3. Direito Divino e Direito Humano

 


Cf. J. HERVADA, introdução crítica ao direito natural, Giuffrè, Milão: 1990.

Direito Divino e Direito Humano.

Visto que a Igreja é uma sociedade de homens fundada por Jesus Cristo, a principal e primeira atribuição de direitos (e deveres) nela tem seu fundamento na vontade de seu Fundador, eles são de direito divino.
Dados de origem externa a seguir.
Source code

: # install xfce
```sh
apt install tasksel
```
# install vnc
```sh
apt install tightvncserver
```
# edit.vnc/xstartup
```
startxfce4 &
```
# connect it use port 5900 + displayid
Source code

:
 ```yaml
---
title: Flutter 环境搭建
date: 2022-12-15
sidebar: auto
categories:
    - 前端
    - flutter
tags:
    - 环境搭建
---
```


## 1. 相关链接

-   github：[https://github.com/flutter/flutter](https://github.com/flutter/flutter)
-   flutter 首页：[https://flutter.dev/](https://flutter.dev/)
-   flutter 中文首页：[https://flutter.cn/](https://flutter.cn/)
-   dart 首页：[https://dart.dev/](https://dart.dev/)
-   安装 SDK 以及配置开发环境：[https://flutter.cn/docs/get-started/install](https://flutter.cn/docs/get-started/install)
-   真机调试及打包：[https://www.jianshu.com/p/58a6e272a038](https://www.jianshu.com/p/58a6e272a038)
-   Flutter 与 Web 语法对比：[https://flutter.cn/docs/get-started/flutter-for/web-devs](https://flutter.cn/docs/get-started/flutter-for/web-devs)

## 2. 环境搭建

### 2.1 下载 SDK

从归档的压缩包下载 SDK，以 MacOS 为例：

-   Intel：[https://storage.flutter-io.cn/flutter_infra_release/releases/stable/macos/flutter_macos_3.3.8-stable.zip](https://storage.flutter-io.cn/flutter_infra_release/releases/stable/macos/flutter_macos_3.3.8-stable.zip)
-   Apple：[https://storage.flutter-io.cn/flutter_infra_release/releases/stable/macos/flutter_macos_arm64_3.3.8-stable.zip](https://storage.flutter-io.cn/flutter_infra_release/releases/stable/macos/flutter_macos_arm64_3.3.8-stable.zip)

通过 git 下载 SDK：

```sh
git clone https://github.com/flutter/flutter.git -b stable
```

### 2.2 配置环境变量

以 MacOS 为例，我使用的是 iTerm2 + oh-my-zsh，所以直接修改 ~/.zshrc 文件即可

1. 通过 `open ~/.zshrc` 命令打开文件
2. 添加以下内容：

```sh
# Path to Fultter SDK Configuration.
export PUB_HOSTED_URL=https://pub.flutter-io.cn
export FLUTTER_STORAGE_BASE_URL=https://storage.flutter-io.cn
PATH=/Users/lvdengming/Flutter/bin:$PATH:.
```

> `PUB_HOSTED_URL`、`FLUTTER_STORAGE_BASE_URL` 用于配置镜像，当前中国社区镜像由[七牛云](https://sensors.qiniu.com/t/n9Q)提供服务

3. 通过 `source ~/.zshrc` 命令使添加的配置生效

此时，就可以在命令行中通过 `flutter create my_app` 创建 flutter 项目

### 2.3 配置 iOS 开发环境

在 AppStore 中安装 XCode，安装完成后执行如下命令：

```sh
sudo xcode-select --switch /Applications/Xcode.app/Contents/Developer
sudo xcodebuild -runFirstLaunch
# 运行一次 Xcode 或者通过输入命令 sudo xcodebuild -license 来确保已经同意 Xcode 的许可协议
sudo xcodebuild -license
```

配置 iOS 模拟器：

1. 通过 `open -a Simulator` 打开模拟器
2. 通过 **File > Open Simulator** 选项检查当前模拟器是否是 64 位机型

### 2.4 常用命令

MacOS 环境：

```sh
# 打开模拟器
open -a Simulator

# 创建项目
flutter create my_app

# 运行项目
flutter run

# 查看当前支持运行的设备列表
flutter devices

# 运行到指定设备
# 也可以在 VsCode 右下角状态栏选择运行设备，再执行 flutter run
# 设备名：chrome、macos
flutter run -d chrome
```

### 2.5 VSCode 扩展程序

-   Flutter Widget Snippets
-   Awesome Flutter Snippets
Por exemplo, Cristo constituiu o Colégio dos Apóstolos, colocou Pedro como Cabeça dele e confiou-lhe a missão de difundir, guiar e governar a Igreja; são sucedidos pelo Colégio Episcopal e pelo Romano Pontífice que o dirige, portanto são de instituição divina: os direitos e deveres que decorrem deste fato são, no seu núcleo essencial, de direito divino.
Da mesma forma, Jesus Cristo instituiu os sacramentos da Nova Lei para o culto a Deus e a salvação dos homens, portanto as consequências jurídicas que imediatamente surgem deste acontecimento são também de direito divino. Resumindo: Cristo conferiu à sua Igreja certas características, propósitos, meios e regras de funcionamento que são imutáveis ​​e que constituem o núcleo fundamental e perpétuo do direito canônico: o direito divino.
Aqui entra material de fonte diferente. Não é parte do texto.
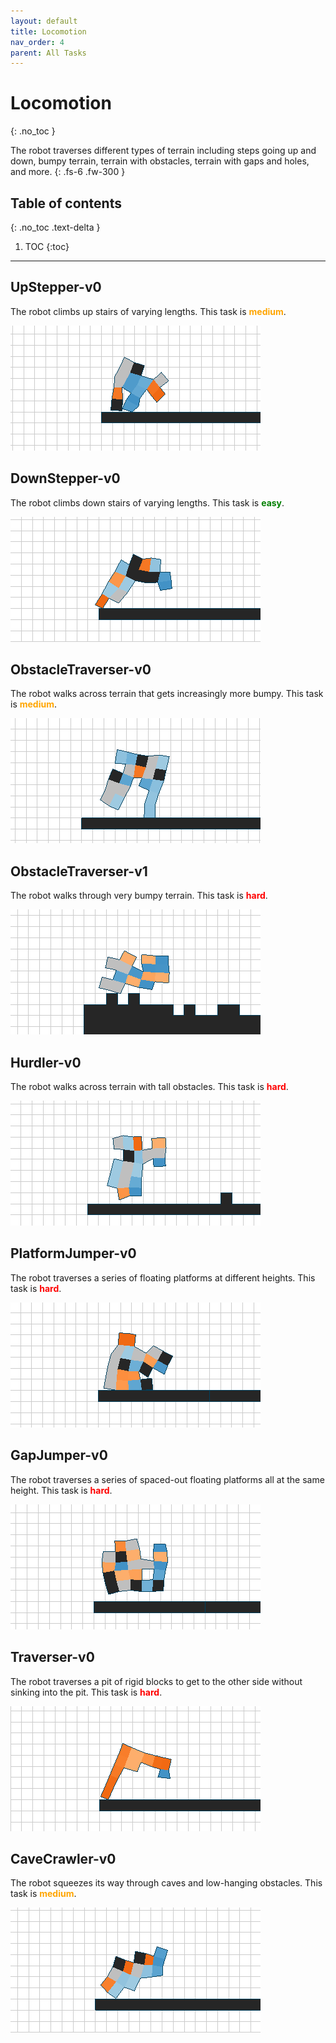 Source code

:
 ```yaml
---
layout: default
title: Locomotion
nav_order: 4
parent: All Tasks
---
```


# Locomotion
{: .no_toc }

The robot traverses different types of terrain including steps going up and down, bumpy terrain, terrain with obstacles, terrain with gaps and holes, and more.
{: .fs-6 .fw-300 }

## Table of contents
{: .no_toc .text-delta }

1. TOC
{:toc}

---

## UpStepper-v0

The robot climbs up stairs of varying lengths. This task is <span style="color:orange">**medium**</span>.

![upstepperv0](../assets/images/ga_steps_up_1_g46_r2.gif)

## DownStepper-v0

The robot climbs down stairs of varying lengths. This task is <span style="color:green">**easy**</span>.

![downstepperv0](../assets/images/ga_steps_down_1_g30_r2.gif)

## ObstacleTraverser-v0

The robot walks across terrain that gets increasingly more bumpy. This task is <span style="color:orange">**medium**</span>.

![obstacletraverserv0](../assets/images/ga_walking_bumpy_2_g46_r1.gif)

## ObstacleTraverser-v1

The robot walks through very bumpy terrain. This task is <span style="color:red">**hard**</span>.

![obstacletraverserv1](../assets/images/ga_walking_bumpy1_3_g46_r2.gif)

## Hurdler-v0

The robot walks across terrain with tall obstacles. This task is <span style="color:red">**hard**</span>.

![hurdlerv0](../assets/images/ga_vertical_barrier_1_g46_r3.gif)

## PlatformJumper-v0

The robot traverses a series of floating platforms at different heights. This task is <span style="color:red">**hard**</span>.

![platformjumperv0](../assets/images/ga_floating_platform_2_g46_r1.gif)

## GapJumper-v0

The robot traverses a series of spaced-out floating platforms all at the same height. This task is <span style="color:red">**hard**</span>.

![gapjumperv0](../assets/images/ga_gaps_3_g46_r1.gif)

## Traverser-v0

The robot traverses a pit of rigid blocks to get to the other side without sinking into the pit. This task is <span style="color:red">**hard**</span>.

![traverserv0](../assets/images/cppn_block_soup_1_g19_r1.gif)

## CaveCrawler-v0

The robot squeezes its way through caves and low-hanging obstacles. This task is <span style="color:orange">**medium**</span>.

![traverserv0](../assets/images/ga_duck_1_g46_r2.gif)

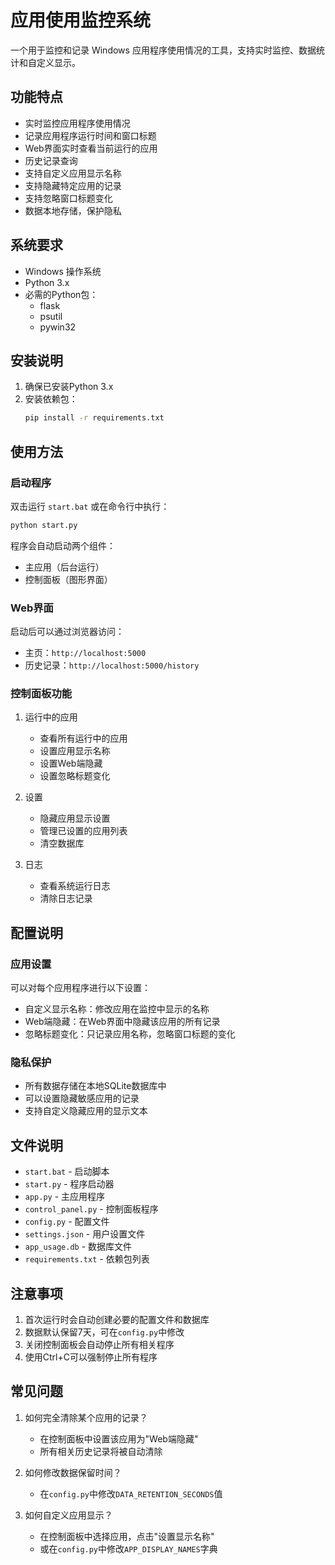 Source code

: # 应用使用监控系统

一个用于监控和记录 Windows 应用程序使用情况的工具，支持实时监控、数据统计和自定义显示。

## 功能特点

- 实时监控应用程序使用情况
- 记录应用程序运行时间和窗口标题
- Web界面实时查看当前运行的应用
- 历史记录查询
- 支持自定义应用显示名称
- 支持隐藏特定应用的记录
- 支持忽略窗口标题变化
- 数据本地存储，保护隐私

## 系统要求

- Windows 操作系统
- Python 3.x
- 必需的Python包：
  - flask
  - psutil
  - pywin32

## 安装说明

1. 确保已安装Python 3.x
2. 安装依赖包：
   ```bash
   pip install -r requirements.txt
   ```

## 使用方法

### 启动程序

双击运行 `start.bat` 或在命令行中执行：
```bash
python start.py
```

程序会自动启动两个组件：
- 主应用（后台运行）
- 控制面板（图形界面）

### Web界面

启动后可以通过浏览器访问：
- 主页：`http://localhost:5000`
- 历史记录：`http://localhost:5000/history`

### 控制面板功能

1. 运行中的应用
   - 查看所有运行中的应用
   - 设置应用显示名称
   - 设置Web端隐藏
   - 设置忽略标题变化

2. 设置
   - 隐藏应用显示设置
   - 管理已设置的应用列表
   - 清空数据库

3. 日志
   - 查看系统运行日志
   - 清除日志记录

## 配置说明

### 应用设置

可以对每个应用程序进行以下设置：
- 自定义显示名称：修改应用在监控中显示的名称
- Web端隐藏：在Web界面中隐藏该应用的所有记录
- 忽略标题变化：只记录应用名称，忽略窗口标题的变化

### 隐私保护

- 所有数据存储在本地SQLite数据库中
- 可以设置隐藏敏感应用的记录
- 支持自定义隐藏应用的显示文本

## 文件说明

- `start.bat` - 启动脚本
- `start.py` - 程序启动器
- `app.py` - 主应用程序
- `control_panel.py` - 控制面板程序
- `config.py` - 配置文件
- `settings.json` - 用户设置文件
- `app_usage.db` - 数据库文件
- `requirements.txt` - 依赖包列表

## 注意事项

1. 首次运行时会自动创建必要的配置文件和数据库
2. 数据默认保留7天，可在`config.py`中修改
3. 关闭控制面板会自动停止所有相关程序
4. 使用Ctrl+C可以强制停止所有程序

## 常见问题

1. 如何完全清除某个应用的记录？
   - 在控制面板中设置该应用为"Web端隐藏"
   - 所有相关历史记录将被自动清除

2. 如何修改数据保留时间？
   - 在`config.py`中修改`DATA_RETENTION_SECONDS`值

3. 如何自定义应用显示？
   - 在控制面板中选择应用，点击"设置显示名称"
   - 或在`config.py`中修改`APP_DISPLAY_NAMES`字典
Deve-se levar em conta que as consequências jurídicas decorrentes do fato de a Igreja ter sido fundada para os homens e ser formada por homens também fazem parte deste núcleo, portanto as demandas de justiça decorrentes da condição humana são também do direito divino (natural) direitoe exige da justiça dedicantes da condição humana, na medida em que estejam relacionados com a vida social da Igreja.
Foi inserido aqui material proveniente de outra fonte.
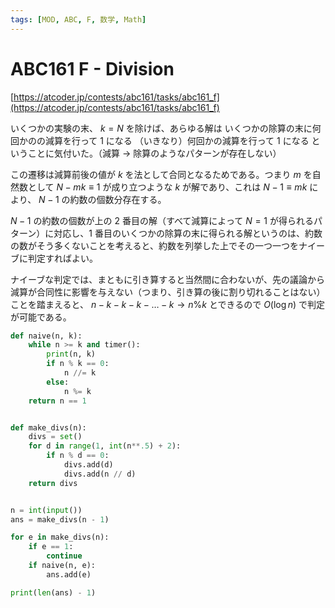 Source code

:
 ```yaml
---
tags: [MOD, ABC, F, 数学, Math]
---
```


# ABC161 F - Division

[https://atcoder.jp/contests/abc161/tasks/abc161_f](https://atcoder.jp/contests/abc161/tasks/abc161_f)

いくつかの実験の末、 $k=N$ を除けば、あらゆる解は
いくつかの除算の末に何回かのの減算を行って 1 になる
（いきなり）何回かの減算を行って 1 になる
ということに気付いた。（減算 -> 除算のようなパターンが存在しない）

この遷移は減算前後の値が $k$ を法として合同となるためである。つまり $m$ を自然数として
$N-mk\equiv1$ が成り立つような $k$ が解であり、これは $N-1\equiv mk$ により、 $N-1$ の約数の個数分存在する。

$N-1$ の約数の個数が上の 2 番目の解（すべて減算によって $N=1$ が得られるパターン）に対応し、1 番目のいくつかの除算の末に得られる解というのは、約数の数がそう多くないことを考えると、約数を列挙した上でその一つ一つをナイーブに判定すればよい。

ナイーブな判定では、まともに引き算すると当然間に合わないが、先の議論から減算が合同性に影響を与えない（つまり、引き算の後に割り切れることはない）ことを踏まえると、 $n-k-k-k-\ldots-k\rightarrow n\%k$ とできるので $O(\log{n})$ で判定が可能である。

```py
def naive(n, k):
    while n >= k and timer():
        print(n, k)
        if n % k == 0:
            n //= k
        else:
            n %= k
    return n == 1


def make_divs(n):
    divs = set()
    for d in range(1, int(n**.5) + 2):
        if n % d == 0:
            divs.add(d)
            divs.add(n // d)
    return divs


n = int(input())
ans = make_divs(n - 1)

for e in make_divs(n):
    if e == 1:
        continue
    if naive(n, e):
        ans.add(e)

print(len(ans) - 1)

```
Assim, por exemplo, o direito à boa fama, à privacidade, à livre eleição do Estado, que são direitos naturais, também deve ser reconhecido na Igreja como em qualquer outra sociedade.
Encontramos este núcleo fundamental do direito canônico na Revelação (a Palavra de Deus, escrita ou transmitida pela tradição). “No entanto, mesmo que a Revelação seja completa, ela não é totalmente explícita; Caberá à fé cristã apreender gradativamente todo o seu significado ao longo dos séculos ”(Catecismo da igreja católica, 66). Portanto, nosso conhecimento da lei divina também é sempre viável. O Magistério eclesiástico desempenha um papel central neste estudo, que, com a ajuda do Espírito Santo, interpreta e expõe autenticamente a Palavra de Deus; mas o progresso da teologia e da ciência canônica, a liturgia e a própria vida também contribuem para o desenvolvimento de sua compreensão da sua igreja ao longo da história.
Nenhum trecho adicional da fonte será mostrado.